A new novel wonders what Hillary’s life would have been like if she never married Bill.
hillary clinton

What if Hillary Rodham Clinton had never married Bill? What would her life have been like? What would she have accomplished? In her new novel, Rodham, Curtis Sittenfeld imagines she would have become President (of course) in 2016 and would have spent her evenings drinking tea and working on thorny political problems to save the world. It is pure escapism, Laura Marsh argues in her review of the book over at The New Republic, and one that fails to use Hillary’s own flaws in an interesting way—or in any way at all:

More than any other politician of recent years, Hillary Clinton has served as a way of glimpsing what might have been. Screenwriters have been imagining varieties of Hillary for over a decade—in Veep’s Selina Meyer, CBS’s Madam Secretary, House of Cards’s Claire Underwood—while two much-discussed, unproduced screenplays romanticize her early life and potential. The Hillary Clinton extended universe has something for all ages: For children, there is A Girl Named Hillary, as well as Chelsea Clinton’s She Persisted franchise; for teens, there is Hillary and Chelsea’s co-authored Book of Gutsy Women. There’s her memoir on the ordeal of 2016, What Happened, and the four-part Hulu documentary series on the same events, which radiates disdain not only for Donald Trump but also for Sanders’s challenge from the left. Rarely have roads not taken been so obsessively explored.
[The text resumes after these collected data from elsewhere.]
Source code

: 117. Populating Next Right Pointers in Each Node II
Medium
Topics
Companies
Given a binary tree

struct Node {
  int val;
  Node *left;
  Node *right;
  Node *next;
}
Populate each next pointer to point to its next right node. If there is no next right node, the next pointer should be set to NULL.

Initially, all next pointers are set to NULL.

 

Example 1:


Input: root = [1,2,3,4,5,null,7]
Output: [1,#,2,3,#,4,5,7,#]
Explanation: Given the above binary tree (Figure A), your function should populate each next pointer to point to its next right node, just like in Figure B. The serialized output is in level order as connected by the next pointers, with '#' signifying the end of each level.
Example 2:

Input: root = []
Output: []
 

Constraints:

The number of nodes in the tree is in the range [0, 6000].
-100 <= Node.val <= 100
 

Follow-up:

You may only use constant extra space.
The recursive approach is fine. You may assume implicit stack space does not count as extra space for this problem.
This is the terrain on which Curtis Sittenfeld’s novel Rodham plays out, the story of an exceptional young woman whose brilliance and verve for leadership are recognized early in life—from her rousing commencement speech at Wellesley, celebrated at the time in LIFE magazine, to her triumphs at Yale Law School—and who wins the prize of the presidency in 2016. As the title suggests, that victory is not the only counterfactual woven into the book. This is an alternate universe, in which Hillary doesn’t marry Bill to become Hillary Rodham Clinton but remains Hillary Rodham, retaining a certain integrity as she’s liberated from this man’s ambitions and catastrophes, and from the many compromises of a life with him. The version of Hillary we get here is a kind of politics nun. ‘In the White House, on a typical weeknight,’ she recalls, ‘I make my nest in the Living Room,’ surrounded by books and papers, sustained by cups of tea and her commitment to public service.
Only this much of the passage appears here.